── Material for the task

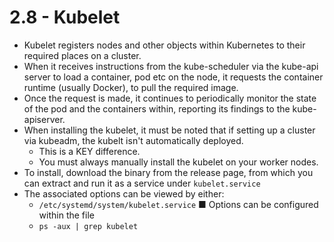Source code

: # 2.8 - Kubelet

- Kubelet registers nodes and other objects within Kubernetes to their required
places on a cluster.
- When it receives instructions from the kube-scheduler via the kube-api server to
load a container, pod etc on the node, it requests the container runtime (usually
Docker), to pull the required image.
- Once the request is made, it continues to periodically monitor the state of the pod
and the containers within, reporting its findings to the kube-apiserver.
- When installing the kubelet, it must be noted that if setting up a cluster via
kubeadm, the kubelt isn't automatically deployed.
  - This is a KEY difference.
  - You must always manually install the kubelet on your worker nodes.
- To install, download the binary from the release page, from which you can extract
and run it as a service under `kubelet.service`
- The associated options can be viewed by either:
  - `/etc/systemd/system/kubelet.service`
■ Options can be configured within the file
  - `ps -aux | grep kubelet`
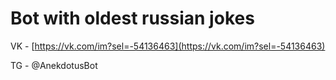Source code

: # Bot with oldest russian jokes

VK - [https://vk.com/im?sel=-54136463](https://vk.com/im?sel=-54136463) 

TG - @AnekdotusBot
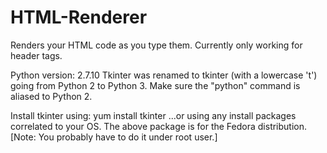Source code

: # HTML-Renderer
Renders your HTML code as you type them.
Currently only working for header tags.

Python version: 2.7.10
	Tkinter was renamed to tkinter (with a lowercase 't')
	going from Python 2 to Python 3.
	Make sure the "python" command is aliased to Python 2.

Install tkinter using:
	yum install tkinter
...or using any install packages correlated to your OS.
The above package is for the Fedora distribution.
[Note: You probably have to do it under root user.]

────

Repeat the entries above verbatim, but only from the line that has "Tkinter was renamed" down to the line that has "to your OS.", inclusive.

	Tkinter was renamed to tkinter (with a lowercase 't')
	going from Python 2 to Python 3.
	Make sure the "python" command is aliased to Python 2.

Install tkinter using:
	yum install tkinter
...or using any install packages correlated to your OS.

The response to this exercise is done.